(1) Each veteran who is age 65 or older and is partially or totally permanently disabled shall receive a discount from the amount of the ad valorem tax otherwise owed on homestead property that the veteran owns and resides in if:
(a) The disability was combat-related; and
(b) The veteran was honorably discharged upon separation from military service.
(2) The discount shall be in a percentage equal to the percentage of the veteran’s permanent, service-connected disability as determined by the United States Department of Veterans Affairs.

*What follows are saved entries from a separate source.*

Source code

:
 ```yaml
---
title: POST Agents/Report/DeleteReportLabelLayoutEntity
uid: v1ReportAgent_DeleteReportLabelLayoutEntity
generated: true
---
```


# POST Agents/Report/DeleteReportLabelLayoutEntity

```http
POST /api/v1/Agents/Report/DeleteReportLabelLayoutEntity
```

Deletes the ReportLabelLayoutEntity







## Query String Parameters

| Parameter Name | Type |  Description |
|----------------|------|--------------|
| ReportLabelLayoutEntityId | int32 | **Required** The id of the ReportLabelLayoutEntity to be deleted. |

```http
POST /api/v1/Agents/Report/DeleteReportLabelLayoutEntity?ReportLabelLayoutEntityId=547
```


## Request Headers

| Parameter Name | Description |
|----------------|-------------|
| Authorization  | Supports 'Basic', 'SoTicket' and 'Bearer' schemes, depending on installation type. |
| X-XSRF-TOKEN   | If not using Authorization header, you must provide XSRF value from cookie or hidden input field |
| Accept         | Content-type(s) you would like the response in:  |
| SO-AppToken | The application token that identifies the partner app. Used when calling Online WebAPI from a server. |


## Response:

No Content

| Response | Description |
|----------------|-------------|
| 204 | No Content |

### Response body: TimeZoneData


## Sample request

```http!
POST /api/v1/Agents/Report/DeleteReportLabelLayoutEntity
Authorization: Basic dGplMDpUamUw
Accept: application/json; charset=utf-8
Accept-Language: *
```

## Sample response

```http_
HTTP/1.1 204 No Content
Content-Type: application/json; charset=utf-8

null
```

(3) If the partially or totally and permanently disabled veteran predeceases his or her spouse and if, upon the death of the veteran, the spouse holds the legal or beneficial title to the homestead and permanently resides thereon as specified in s. 196.031, the discount from ad valorem tax that the veteran received carries over to the benefit of the veteran’s spouse until such time as he or she remarries or sells or otherwise disposes of the property. If the spouse sells or otherwise disposes of the property, a discount not to exceed the dollar amount granted from the most recent ad valorem tax roll may be transferred to his or her new residence, as long as it is used as his or her primary residence and he or she does not remarry. An applicant who is qualified to receive a discount under this section and who fails to file an application by March 1 may file an application for the discount and may file a petition pursuant to s. 194.011(3) with the value adjustment board requesting that the discount be granted. Such application and petition shall be subject to the same procedures as for exemptions set forth in s. 196.011(8). (4) To qualify for the discount granted under this section, an applicant must submit to the county property appraiser by March 1:
(a) An official letter from the United States Department of Veterans Affairs which states the percentage of the veteran’s service-connected disability and evidence that reasonably identifies the disability as combat-related;
(b) A copy of the veteran’s honorable discharge; and
(c) Proof of age as of January 1 of the year to which the discount will apply.
Any applicant who is qualified to receive a discount under this section and who fails to file an application by March 1 may file an application for the discount and may file, pursuant to s. 194.011(3), a petition with the value adjustment board requesting that the discount be granted. Such application and petition shall be subject to the same procedures as for exemptions set forth in s. 196.011(8).
(5) If the property appraiser denies the request for a discount, the appraiser must notify the applicant in writing, stating the reasons for denial, on or before July 1 of the year for which the application was filed. The applicant may reapply for the discount in a subsequent year using the procedure in this section. All notifications must specify the right to appeal to the value adjustment board and the procedures to follow in obtaining such an appeal under s. 196.193(5). (6) The property appraiser shall apply the discount by reducing the taxable value before certifying the tax roll to the tax collector.
(a) The property appraiser shall first ascertain all other applicable exemptions, including exemptions provided pursuant to local option, and deduct all other exemptions from the assessed value.
(b) The percentage discount portion of the remaining value which is attributable to service-connected disabilities shall be subtracted to yield the discounted taxable value.
(c) The resulting taxable value shall be included in the certification for use by taxing authorities in setting millage.
(d) The property appraiser shall place the discounted amount on the tax roll when it is extended.
(7) An applicant for the discount under this section may apply for the discount before receiving the necessary documentation from the United States Department of Veterans Affairs or its predecessor. Upon receipt of the documentation, the discount shall be granted as of the date of the original application, and the excess taxes paid shall be refunded. Any refund of excess taxes paid shall be limited to those paid during the 4-year period of limitation set forth in s. 197.182(1)(e).